More than 20 years ago, I was a postdoc at the Institut für Ökonometrie und Operations Research at the University of Bonn, an Institute headed by Prof. Bernhard Korte (who now heads Bonn’s Research Institute for Discrete Mathematics). It was a fantastic year. Also visiting that year were people like Bill Cunningham, Bill Cook, Andras Sebo, and many others. I learned a lot that year, and many aspects of what I learned showed up in my future research. I was fortunate that I had a position at Carnegie Mellon but was allowed to delay the start by a year so I did not have to worry about job hunting during that time.
I loved living in Bonn. Though I spoke no German at the beginning and very little by the end, I had a great time there, bicycling around and exploring the various areas of the town. It helped that I met Ilona, who would go on to be my wife, so we could share those explorations (and she could handle all the German things).
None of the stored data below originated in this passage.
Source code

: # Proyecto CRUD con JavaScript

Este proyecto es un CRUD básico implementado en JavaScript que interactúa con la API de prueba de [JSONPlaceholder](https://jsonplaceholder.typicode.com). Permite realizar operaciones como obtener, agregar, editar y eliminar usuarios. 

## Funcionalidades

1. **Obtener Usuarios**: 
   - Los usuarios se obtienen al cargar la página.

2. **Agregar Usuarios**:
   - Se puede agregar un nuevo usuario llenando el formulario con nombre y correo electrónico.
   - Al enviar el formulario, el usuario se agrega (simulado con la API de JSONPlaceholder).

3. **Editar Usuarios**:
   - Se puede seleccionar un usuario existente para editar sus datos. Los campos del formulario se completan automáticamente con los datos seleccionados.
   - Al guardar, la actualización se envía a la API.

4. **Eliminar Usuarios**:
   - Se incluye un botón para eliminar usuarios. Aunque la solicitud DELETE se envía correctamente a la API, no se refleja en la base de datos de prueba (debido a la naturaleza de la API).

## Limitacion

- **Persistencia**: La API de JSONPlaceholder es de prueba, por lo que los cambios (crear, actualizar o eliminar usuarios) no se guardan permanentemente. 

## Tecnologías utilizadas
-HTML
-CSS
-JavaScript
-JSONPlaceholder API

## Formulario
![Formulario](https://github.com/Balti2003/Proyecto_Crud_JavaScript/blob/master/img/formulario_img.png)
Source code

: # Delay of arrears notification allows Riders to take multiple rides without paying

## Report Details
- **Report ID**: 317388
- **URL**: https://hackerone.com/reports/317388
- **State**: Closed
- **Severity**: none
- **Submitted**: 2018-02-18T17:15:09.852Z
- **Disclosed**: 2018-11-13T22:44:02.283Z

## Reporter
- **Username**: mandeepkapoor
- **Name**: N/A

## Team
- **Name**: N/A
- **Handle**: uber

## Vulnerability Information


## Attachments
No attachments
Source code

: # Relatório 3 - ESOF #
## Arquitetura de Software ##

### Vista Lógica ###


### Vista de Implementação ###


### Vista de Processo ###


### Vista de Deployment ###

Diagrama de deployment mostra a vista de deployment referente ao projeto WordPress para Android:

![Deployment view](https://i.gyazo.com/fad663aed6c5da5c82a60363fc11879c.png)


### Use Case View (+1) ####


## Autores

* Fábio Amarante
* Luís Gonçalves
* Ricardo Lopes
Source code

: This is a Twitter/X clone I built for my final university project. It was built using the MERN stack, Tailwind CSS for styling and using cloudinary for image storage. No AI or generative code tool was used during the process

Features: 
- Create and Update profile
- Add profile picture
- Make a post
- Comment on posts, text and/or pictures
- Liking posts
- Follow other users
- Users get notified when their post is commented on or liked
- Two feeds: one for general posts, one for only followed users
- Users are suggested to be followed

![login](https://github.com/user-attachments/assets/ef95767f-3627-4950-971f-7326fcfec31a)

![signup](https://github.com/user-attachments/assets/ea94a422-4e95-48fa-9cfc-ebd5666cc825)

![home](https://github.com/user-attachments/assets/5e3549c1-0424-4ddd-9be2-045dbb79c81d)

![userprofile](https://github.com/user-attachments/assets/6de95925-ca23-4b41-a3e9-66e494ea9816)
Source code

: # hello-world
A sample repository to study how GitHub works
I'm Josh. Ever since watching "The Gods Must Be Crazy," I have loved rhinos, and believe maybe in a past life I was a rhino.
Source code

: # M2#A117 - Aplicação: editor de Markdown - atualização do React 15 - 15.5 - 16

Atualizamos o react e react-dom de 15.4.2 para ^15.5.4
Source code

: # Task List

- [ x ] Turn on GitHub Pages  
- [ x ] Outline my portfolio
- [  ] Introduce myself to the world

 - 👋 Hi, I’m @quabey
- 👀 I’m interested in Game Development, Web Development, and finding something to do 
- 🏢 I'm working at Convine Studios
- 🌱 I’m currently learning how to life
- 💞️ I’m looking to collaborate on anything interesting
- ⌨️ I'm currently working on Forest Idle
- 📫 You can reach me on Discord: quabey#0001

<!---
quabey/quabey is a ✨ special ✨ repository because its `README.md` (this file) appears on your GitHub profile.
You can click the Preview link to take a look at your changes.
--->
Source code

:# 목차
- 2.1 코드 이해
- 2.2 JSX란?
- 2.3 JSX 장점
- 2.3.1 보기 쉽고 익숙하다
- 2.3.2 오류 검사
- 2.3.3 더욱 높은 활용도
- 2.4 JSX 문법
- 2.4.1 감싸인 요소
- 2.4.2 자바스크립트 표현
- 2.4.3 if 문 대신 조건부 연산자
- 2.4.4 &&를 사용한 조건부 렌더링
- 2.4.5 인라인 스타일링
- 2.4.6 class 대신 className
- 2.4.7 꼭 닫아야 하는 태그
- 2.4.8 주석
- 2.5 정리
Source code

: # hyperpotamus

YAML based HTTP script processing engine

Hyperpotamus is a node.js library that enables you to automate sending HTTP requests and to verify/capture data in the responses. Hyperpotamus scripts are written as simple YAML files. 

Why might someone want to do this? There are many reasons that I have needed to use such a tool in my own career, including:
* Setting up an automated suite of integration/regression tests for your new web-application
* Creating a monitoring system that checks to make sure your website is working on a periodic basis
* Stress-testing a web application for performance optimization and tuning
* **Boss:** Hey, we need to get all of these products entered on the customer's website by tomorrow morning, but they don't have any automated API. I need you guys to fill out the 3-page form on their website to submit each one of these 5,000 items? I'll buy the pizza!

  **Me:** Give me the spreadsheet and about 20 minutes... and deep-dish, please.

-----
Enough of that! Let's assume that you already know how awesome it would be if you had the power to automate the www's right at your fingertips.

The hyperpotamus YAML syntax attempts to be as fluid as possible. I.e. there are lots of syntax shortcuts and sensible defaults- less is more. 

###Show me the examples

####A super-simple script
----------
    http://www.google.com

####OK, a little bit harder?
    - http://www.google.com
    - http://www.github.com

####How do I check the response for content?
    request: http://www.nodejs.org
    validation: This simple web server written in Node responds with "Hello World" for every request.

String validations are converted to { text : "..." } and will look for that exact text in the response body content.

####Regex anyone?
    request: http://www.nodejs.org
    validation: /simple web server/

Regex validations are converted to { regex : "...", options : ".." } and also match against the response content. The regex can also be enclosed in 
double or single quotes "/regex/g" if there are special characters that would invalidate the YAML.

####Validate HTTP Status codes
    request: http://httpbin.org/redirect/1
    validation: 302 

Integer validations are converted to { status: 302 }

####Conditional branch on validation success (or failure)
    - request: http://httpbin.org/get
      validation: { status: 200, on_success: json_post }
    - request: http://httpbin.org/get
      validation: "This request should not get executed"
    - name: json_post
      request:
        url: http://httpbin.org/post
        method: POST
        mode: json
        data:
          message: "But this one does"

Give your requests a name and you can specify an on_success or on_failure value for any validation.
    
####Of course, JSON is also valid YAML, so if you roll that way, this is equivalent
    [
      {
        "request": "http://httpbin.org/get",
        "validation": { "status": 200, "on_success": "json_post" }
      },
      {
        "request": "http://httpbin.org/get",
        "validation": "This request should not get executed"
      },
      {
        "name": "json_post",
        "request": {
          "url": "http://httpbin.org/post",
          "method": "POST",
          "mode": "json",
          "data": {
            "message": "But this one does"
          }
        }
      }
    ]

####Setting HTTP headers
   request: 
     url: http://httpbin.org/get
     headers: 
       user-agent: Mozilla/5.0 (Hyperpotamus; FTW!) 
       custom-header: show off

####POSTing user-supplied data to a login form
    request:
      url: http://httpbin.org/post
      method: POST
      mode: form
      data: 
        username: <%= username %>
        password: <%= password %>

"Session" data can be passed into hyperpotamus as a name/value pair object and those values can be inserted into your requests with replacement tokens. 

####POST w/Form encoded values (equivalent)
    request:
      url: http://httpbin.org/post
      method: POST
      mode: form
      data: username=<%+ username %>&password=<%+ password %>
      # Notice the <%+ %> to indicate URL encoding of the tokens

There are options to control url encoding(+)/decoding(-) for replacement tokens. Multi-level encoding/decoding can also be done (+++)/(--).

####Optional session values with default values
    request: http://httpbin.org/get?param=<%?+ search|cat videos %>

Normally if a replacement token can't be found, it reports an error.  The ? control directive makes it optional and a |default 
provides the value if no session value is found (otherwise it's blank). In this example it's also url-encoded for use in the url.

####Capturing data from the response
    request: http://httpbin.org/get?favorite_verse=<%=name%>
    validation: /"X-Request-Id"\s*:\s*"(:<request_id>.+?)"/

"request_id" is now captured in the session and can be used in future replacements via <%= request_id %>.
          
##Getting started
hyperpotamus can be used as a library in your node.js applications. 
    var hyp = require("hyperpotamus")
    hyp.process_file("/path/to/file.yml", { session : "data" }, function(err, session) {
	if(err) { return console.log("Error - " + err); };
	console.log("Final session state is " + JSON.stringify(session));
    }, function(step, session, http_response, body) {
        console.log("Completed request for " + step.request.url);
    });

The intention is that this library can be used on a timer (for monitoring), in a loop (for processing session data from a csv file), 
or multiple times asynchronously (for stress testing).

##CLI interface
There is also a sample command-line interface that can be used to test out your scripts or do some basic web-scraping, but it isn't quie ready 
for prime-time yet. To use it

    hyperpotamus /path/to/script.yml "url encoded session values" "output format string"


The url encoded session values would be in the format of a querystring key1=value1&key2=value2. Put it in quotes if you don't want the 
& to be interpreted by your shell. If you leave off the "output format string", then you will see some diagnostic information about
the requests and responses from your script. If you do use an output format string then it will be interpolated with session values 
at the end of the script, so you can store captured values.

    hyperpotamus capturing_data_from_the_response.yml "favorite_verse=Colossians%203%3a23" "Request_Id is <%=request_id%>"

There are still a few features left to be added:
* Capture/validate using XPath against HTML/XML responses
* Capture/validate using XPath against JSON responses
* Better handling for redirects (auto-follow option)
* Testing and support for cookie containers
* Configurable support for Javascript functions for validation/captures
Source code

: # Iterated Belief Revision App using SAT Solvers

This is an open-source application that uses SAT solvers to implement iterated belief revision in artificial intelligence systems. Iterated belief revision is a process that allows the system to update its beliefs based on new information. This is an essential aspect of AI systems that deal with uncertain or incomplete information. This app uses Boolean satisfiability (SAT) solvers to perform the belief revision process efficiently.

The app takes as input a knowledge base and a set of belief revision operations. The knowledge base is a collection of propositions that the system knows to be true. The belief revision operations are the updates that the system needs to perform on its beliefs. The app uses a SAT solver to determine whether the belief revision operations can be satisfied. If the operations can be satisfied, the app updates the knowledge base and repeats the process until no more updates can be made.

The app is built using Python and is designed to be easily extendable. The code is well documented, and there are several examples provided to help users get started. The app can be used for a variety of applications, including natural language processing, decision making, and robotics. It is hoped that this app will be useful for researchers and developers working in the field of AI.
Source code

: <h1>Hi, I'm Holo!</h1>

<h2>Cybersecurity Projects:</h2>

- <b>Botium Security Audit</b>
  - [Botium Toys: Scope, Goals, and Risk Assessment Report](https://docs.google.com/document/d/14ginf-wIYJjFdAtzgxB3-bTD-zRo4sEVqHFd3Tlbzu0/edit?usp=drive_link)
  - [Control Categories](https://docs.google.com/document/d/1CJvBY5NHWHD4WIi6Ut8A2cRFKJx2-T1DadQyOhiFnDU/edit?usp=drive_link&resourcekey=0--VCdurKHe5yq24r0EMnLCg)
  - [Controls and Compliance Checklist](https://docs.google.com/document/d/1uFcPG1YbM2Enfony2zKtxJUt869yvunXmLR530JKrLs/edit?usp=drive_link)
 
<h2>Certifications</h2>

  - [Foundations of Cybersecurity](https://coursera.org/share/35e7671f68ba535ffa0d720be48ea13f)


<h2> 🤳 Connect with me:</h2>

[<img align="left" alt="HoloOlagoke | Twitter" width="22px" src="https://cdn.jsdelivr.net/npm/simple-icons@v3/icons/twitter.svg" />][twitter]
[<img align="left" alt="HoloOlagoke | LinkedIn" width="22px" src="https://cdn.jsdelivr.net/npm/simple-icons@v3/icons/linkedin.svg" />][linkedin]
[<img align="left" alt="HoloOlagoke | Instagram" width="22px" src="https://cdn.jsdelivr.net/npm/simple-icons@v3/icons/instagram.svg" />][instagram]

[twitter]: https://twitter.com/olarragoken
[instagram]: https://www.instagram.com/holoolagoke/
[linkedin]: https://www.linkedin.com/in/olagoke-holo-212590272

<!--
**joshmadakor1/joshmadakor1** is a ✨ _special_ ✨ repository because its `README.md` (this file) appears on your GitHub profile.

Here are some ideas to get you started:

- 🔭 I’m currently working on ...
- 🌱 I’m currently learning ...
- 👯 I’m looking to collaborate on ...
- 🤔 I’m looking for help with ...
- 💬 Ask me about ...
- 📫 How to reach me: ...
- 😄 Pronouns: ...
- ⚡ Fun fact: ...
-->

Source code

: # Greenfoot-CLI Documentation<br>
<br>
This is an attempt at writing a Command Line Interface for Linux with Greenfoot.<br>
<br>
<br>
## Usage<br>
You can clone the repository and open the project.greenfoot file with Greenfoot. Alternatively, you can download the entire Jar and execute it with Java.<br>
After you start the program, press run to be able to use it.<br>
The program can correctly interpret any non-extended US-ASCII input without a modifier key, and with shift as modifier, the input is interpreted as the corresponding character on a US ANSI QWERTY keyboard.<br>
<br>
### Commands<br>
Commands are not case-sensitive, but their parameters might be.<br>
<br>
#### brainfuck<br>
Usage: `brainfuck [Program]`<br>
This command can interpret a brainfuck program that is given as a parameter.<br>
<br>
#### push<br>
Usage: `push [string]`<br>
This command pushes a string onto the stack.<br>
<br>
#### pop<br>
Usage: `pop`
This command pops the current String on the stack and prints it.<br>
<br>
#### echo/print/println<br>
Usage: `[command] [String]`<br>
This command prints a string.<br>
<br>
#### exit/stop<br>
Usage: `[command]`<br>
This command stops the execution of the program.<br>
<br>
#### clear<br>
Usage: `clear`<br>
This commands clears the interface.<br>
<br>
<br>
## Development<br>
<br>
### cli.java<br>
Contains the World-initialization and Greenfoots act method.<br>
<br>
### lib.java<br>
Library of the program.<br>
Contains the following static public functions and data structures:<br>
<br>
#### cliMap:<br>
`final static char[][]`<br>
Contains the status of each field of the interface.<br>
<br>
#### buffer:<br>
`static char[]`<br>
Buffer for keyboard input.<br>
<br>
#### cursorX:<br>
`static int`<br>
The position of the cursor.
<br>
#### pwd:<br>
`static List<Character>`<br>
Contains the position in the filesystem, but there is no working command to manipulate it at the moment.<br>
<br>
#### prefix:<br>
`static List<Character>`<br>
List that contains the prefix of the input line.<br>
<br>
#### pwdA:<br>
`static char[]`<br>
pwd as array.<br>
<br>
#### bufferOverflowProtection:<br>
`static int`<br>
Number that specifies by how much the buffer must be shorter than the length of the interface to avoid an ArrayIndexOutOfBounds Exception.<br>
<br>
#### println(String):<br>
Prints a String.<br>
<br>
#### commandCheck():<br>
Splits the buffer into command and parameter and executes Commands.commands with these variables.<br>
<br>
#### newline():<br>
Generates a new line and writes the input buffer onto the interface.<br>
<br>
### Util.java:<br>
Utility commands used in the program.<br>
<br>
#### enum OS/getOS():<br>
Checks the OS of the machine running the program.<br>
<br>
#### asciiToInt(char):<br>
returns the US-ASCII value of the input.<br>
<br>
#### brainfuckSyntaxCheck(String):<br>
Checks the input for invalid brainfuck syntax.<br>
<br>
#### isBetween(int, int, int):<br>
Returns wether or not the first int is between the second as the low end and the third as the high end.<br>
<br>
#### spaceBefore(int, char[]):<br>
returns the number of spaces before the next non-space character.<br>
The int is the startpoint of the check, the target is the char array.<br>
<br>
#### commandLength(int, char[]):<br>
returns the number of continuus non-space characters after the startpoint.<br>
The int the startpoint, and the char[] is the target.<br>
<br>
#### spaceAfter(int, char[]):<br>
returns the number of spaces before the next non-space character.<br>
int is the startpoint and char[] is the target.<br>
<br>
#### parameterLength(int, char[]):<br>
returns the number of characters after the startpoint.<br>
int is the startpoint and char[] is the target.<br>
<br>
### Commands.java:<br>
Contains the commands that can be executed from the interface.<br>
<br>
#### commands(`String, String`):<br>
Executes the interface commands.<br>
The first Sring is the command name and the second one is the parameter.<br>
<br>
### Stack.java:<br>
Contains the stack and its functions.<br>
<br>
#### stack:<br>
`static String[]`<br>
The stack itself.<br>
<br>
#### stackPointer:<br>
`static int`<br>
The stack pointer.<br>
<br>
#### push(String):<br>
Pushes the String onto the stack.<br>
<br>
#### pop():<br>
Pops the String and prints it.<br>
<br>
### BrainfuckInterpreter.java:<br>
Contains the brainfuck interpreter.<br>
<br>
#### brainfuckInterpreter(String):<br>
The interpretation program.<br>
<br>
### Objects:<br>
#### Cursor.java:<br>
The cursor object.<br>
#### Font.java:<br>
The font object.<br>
During the year, I taught a Ph.D. seminar on networks and matchings. In the course of the seminar, I put together some notes on the topic, amounting to about 80 pages of material. I recently came across the files for those notes, and am very impressed with the younger me: I seemed to have a lot of time available during that period. The notes are in an interesting format. All the results (which are mainly proofs of correctness or algorithmic analysis) are broken into digestible pieces. So, rather than ask “What is the complexity of this algorithm”, the result is broken down into a number of steps, leading up to the result. I was trying to recreate the thought process that went into the proofs in the hope that would make it easier for students to follow and emulate. It seemed to inspire at least some students: two students (Thomas and Helga, who I would see periodically in the following years) brought together my notes and presented me with a bound copy at the end of the course, a copy I still keep proudly on my shelves.
I am not sure the value of 20 year old notes. Some basic algorithms haven’t changed in that time of course: Dijkstra’s shortest path, Edmonds and Karp’s max flow algorithm, and so on. Other approaches have been supplanted in the intervening time, and certainly books like Ahuja, Magnanti, and Orlin’s Network Flows covers more material and more depth. But having found my notes, I would not like to see them lost again, so here they are in case anyone finds them useful. The way the notes were designed to be used, students would get a version without the boxed answers and would try to work through the problems on their own. If I find the tex source, I’ll see if I can add a student version: this is the instructor’s version.
If the class notes are just half as good as the introducing story, they still must be mindblowing. [Maybe I should refresh my knowledge of the “birthday problem” and its mechanics – but these stories where various people I basically just know from book covers or “you must have heard of” introductions are so highly interconnected in real life, freak me out every time, all the time.]